We compared accuracy following low and high concurrent cognitive load conditions early (Trials 1–4) and late (Trials 13–16) in reversals to evaluate whether working memory was an especially strong determinant of accuracy early in reversals. Figure 10 shows learning curves for Experiment 3. While inspection of Fig. 10 gives the impression that accuracy differed most dramatically between cognitive load conditions, the interaction between phase of reversal and cognitive load was not statistically significant (two-factor repeated measures ANOVA; early versus late: F (1,5) = 8.840, P = 0.031; concurrent cognitive load type: F (1,5) = 23.588, P = 0.005; interaction: F (1,5) = 4.643, P = 0.084). Thus, statistical analysis of accuracy in Experiment 3 strongly indicates that working memory was important for reversal accuracy overall, but only weakly supports the conclusion from Experiments 1 and 2, that working memory was especially important early in reversals.
Experiment 3 varied the difficulty of discrimination trials by alternating the concurrent cognitive load. Monkeys were significantly more accurate on yoked delay trials, when the concurrent cognitive demand was low, compared to categorization trials, when the concurrent cognitive demand was high. Because the two conditions differed only in cognitive demands, and not in duration, these results indicate that monkeys actively maintained the outcome of the previous trial in working memory. The results from Experiment 3 provide converging evidence that serial reversal learning expertise is facilitated by working memory.
General discussion
We applied interventions intended to selectively attenuate working memory and found that the development of serial reversal expertise in monkeys was facilitated by an increase in the relative control of choice behavior by working memory. Discrimination accuracy when the monkeys were naïve reversers in the first 10 reversals of Experiment 1 was the same regardless of whether a 1- or 30-s ITI preceded choice. Insensitivity to delay suggests that responding was largely controlled by habits that were not diminished by the passage of time. In the last 10 reversals of Experiment 1, when monkeys were expert and reversing rapidly, discrimination accuracy was significantly better following 1-s ITIs than 30-s ITIs, suggesting that responding was under greater relative control by delay-sensitive working memory. In Experiment 2, we found that reversal expertise, and the use of working memory, was not limited to stimuli with which monkeys had extensive training. Monkeys given new discriminanda were immediately more accurate after 1-s than after 30-s ITIs. Immediate generalization to new discriminanda indicates that rapid reversal learning in rhesus monkeys cannot be fully explained by the build-up of proactive interference. In Experiment 3, we used a concurrent cognitive load in the place of long ITIs to further assess whether expertise depended on working memory. Susceptibility to concurrent cognitive load is a signature of working memory (Basile and Hampton 2013b). Concurrent cognitive load disrupted reversal learning in expert reversers, further strengthening the case that working memory is important for reversal learning expertise.
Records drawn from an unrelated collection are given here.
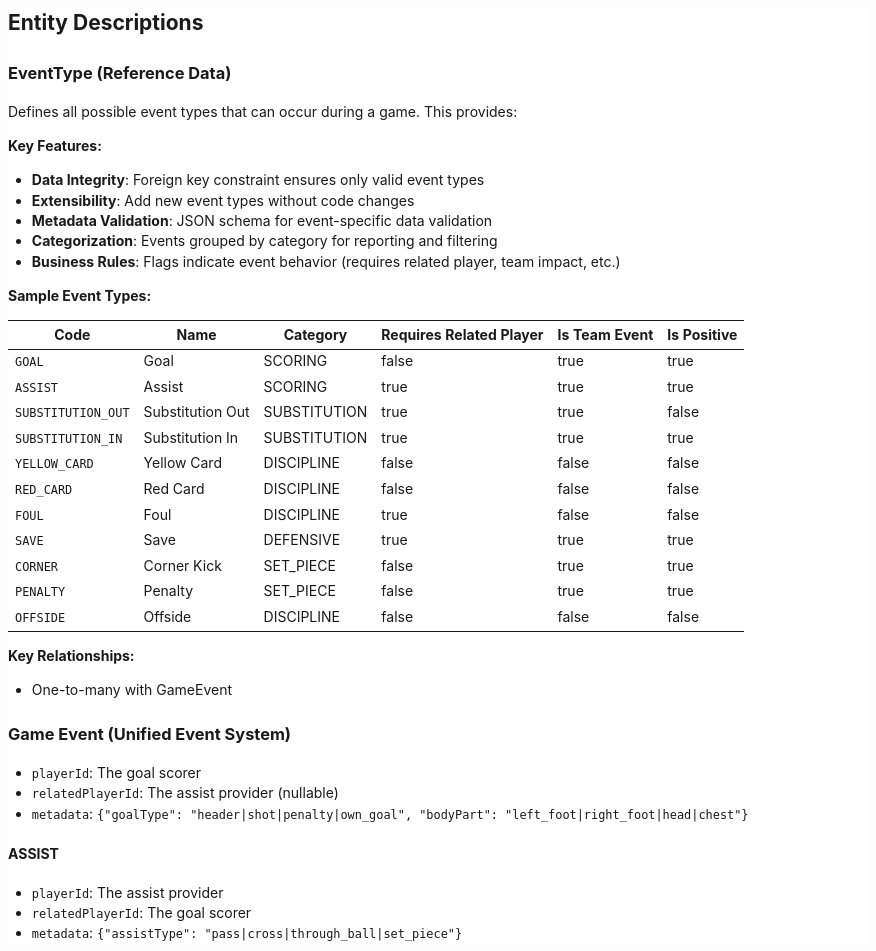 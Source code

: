## Entity Descriptions

### EventType (Reference Data)

Defines all possible event types that can occur during a game. This provides:

**Key Features:**

- **Data Integrity**: Foreign key constraint ensures only valid event types
- **Extensibility**: Add new event types without code changes
- **Metadata Validation**: JSON schema for event-specific data validation
- **Categorization**: Events grouped by category for reporting and filtering
- **Business Rules**: Flags indicate event behavior (requires related player, team impact, etc.)

**Sample Event Types:**

| Code               | Name             | Category     | Requires Related Player | Is Team Event | Is Positive |
| ------------------ | ---------------- | ------------ | ----------------------- | ------------- | ----------- |
| `GOAL`             | Goal             | SCORING      | false                   | true          | true        |
| `ASSIST`           | Assist           | SCORING      | true                    | true          | true        |
| `SUBSTITUTION_OUT` | Substitution Out | SUBSTITUTION | true                    | true          | false       |
| `SUBSTITUTION_IN`  | Substitution In  | SUBSTITUTION | true                    | true          | true        |
| `YELLOW_CARD`      | Yellow Card      | DISCIPLINE   | false                   | false         | false       |
| `RED_CARD`         | Red Card         | DISCIPLINE   | false                   | false         | false       |
| `FOUL`             | Foul             | DISCIPLINE   | true                    | false         | false       |
| `SAVE`             | Save             | DEFENSIVE    | true                    | true          | true        |
| `CORNER`           | Corner Kick      | SET_PIECE    | false                   | true          | true        |
| `PENALTY`          | Penalty          | SET_PIECE    | false                   | true          | true        |
| `OFFSIDE`          | Offside          | DISCIPLINE   | false                   | false         | false       |

**Key Relationships:**

- One-to-many with GameEvent

### Game Event (Unified Event System)

- `playerId`: The goal scorer
- `relatedPlayerId`: The assist provider (nullable)
- `metadata`: `{"goalType": "header|shot|penalty|own_goal", "bodyPart": "left_foot|right_foot|head|chest"}`

#### **ASSIST**

- `playerId`: The assist provider
- `relatedPlayerId`: The goal scorer
- `metadata`: `{"assistType": "pass|cross|through_ball|set_piece"}`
The fact that reversal expertise generalized immediately to new stimuli in Experiment 2 suggests that PI does not account for improved reversal learning performance in rhesus monkeys. However, it is possible that PI develops very rapidly, perhaps after just one reversal. With only 6 monkeys, it is not possible to conduct a reliable comparison of accuracy in the long and short ITI conditions in the first reversal alone, so these data cannot entirely exclude the possibility of very rapid build-up of PI.
Another account of reversal expertise posits that the outcome of the previous trial becomes an increasingly salient source of information for guiding choice in the current trial as reversal experience is gained (Williams 1976). The author did not invoke working memory per se in this account, but our hypothesis that control of choice by working memory increases with successive reversals invokes the same change in the source of control of choice. The working memory account and the response–outcome account share a weakness in that neither clearly explains why habit would initially control choice and working memory would control choice only after considerable experience. We found that choice behavior in naïve reversers was not under the control of working memory, but we cannot be certain that the monkeys did not remember the outcome of the last trial from the beginning. It is therefore not clear whether monkeys only begin to remember the outcome of the last trial with experience or whether working memory for the outcome of the last trial is always present and the change in the contribution of working memory occurs by a process more like a shift in strategy. According to the exponentially weighted moving average (EWMA) model, memories are exponentially weighted to favor more recent events over more distant events, especially when environmental conditions are regularly changing (Killeen 1994; McNamara and Houston 1987). While the EWMA model does not evoke memory systems, like our approach the model describes a change in the weightings of memories, which we propose results from a shift in priority of memory systems.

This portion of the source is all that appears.